Customer Relationship Management (CRM) is a key element of modern marketing strategies. The KDD Cup 2009 offers the opportunity to work on large marketing databases from the French Telecom company Orange to predict the propensity of customers to switch provider (churn), buy new products or services (appetency), or buy upgrades or add-ons proposed to them to make the sale more profitable (up-selling).

 

Task Description

 

The task is to estimate the churn, appetency and up-selling probability of customers, hence there are three target values to be predicted. The challenge is staged in phases to test the rapidity with which each team is able to produce results. A large number of variables (15,000) is made available for prediction. However, to engage participants having access to less computing power, a smaller version of the dataset with only 230 variables will be made available in the second part of the challenge.

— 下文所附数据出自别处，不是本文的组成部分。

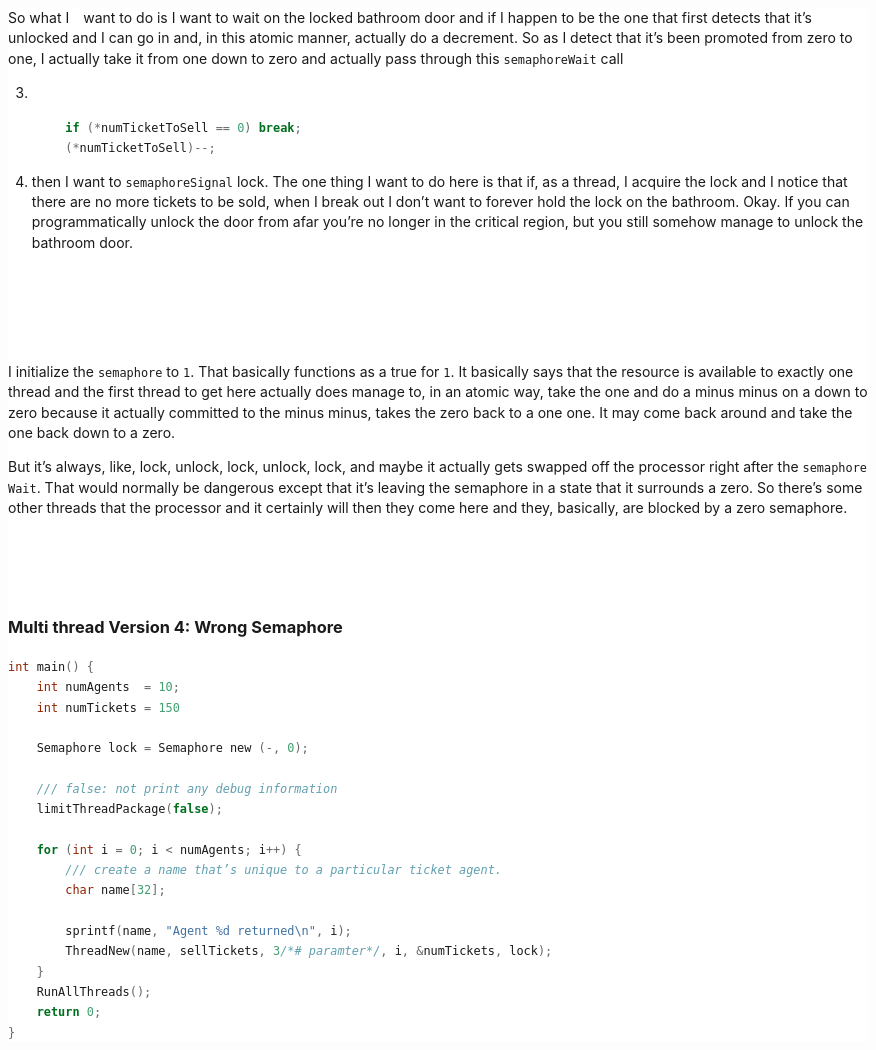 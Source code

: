So what I　want to do is I want to wait on the locked bathroom door and if I happen to be the one that first detects that it’s unlocked and I can go in and, in this atomic manner, actually do a decrement. So as I detect that it’s been promoted from zero to one, I actually take it from one down to zero and actually pass through this `semaphoreWait` call

3. 
```C
        if (*numTicketToSell == 0) break;
        (*numTicketToSell)--;
```

4. then I want to `semaphoreSignal` lock. The one thing I want to do here is that if, as a thread, I
acquire the lock and I notice that there are no more tickets to be sold, when I break out I don’t want to forever hold the lock on the bathroom. Okay. If you can programmatically unlock the door from afar you’re no longer in the critical region, but you still somehow
manage to unlock the bathroom door. 

<br>
<br>
<br>
<br>

I initialize the `semaphore` to `1`. That basically functions as a true for `1`. It basically says that the resource is available to exactly one thread and the first thread to get here actually does manage to, in an atomic way, take the one and do a minus minus on a down to zero because it actually committed to the
minus minus, takes the zero back to a one one. It may come back around and take the one back down to a zero.

But it’s always, like, lock, unlock, lock, unlock, lock, and maybe it actually gets swapped off the processor right after the `semaphoreWait`. That would normally be dangerous except that it’s leaving the semaphore in a state that it surrounds a zero. So there’s some other threads that the processor and it certainly will then they come here and they, basically, are blocked by a zero semaphore. 

<br>
<br>
<br>

### Multi thread Version 4: Wrong Semaphore

```C
int main() {
    int numAgents  = 10;
    int numTickets = 150

    Semaphore lock = Semaphore new (-, 0);

    /// false: not print any debug information
    limitThreadPackage(false);

    for (int i = 0; i < numAgents; i++) {
        /// create a name that’s unique to a particular ticket agent.
        char name[32];

        sprintf(name, "Agent %d returned\n", i);
        ThreadNew(name, sellTickets, 3/*# paramter*/, i, &numTickets, lock);
    }
    RunAllThreads();
    return 0;
}
```
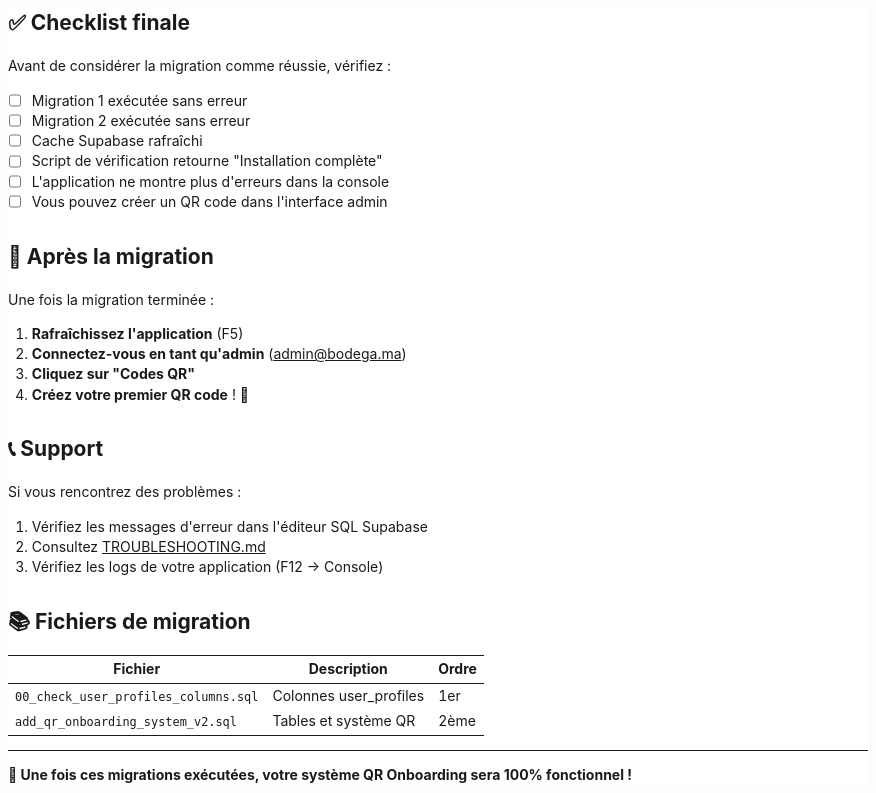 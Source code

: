 ## ✅ Checklist finale

Avant de considérer la migration comme réussie, vérifiez :

- [ ] Migration 1 exécutée sans erreur
- [ ] Migration 2 exécutée sans erreur
- [ ] Cache Supabase rafraîchi
- [ ] Script de vérification retourne "Installation complète"
- [ ] L'application ne montre plus d'erreurs dans la console
- [ ] Vous pouvez créer un QR code dans l'interface admin

## 🎯 Après la migration

Une fois la migration terminée :

1. **Rafraîchissez l'application** (F5)
2. **Connectez-vous en tant qu'admin** (admin@bodega.ma)
3. **Cliquez sur "Codes QR"**
4. **Créez votre premier QR code** ! 🎉

## 📞 Support

Si vous rencontrez des problèmes :

1. Vérifiez les messages d'erreur dans l'éditeur SQL Supabase
2. Consultez [TROUBLESHOOTING.md](./TROUBLESHOOTING.md)
3. Vérifiez les logs de votre application (F12 → Console)

## 📚 Fichiers de migration

| Fichier | Description | Ordre |
|---------|-------------|-------|
| `00_check_user_profiles_columns.sql` | Colonnes user_profiles | 1er |
| `add_qr_onboarding_system_v2.sql` | Tables et système QR | 2ème |

---

**🚀 Une fois ces migrations exécutées, votre système QR Onboarding sera 100% fonctionnel !**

Churn (wikipedia definition): Churn rate is also sometimes called attrition rate. It is one of two primary factors that determine the steady-state level of customers a business will support. In its broadest sense, churn rate is a measure of the number of individuals or items moving into or out of a collection over a specific period of time. The term is used in many contexts, but is most widely applied in business with respect to a contractual customer base. For instance, it is an important factor for any business with a subscriber-based service model, including mobile telephone networks and pay TV operators. The term is also used to refer to participant turnover in peer-to-peer networks.

Appetency: In our context, the appetency is the propensity to buy a service or a product.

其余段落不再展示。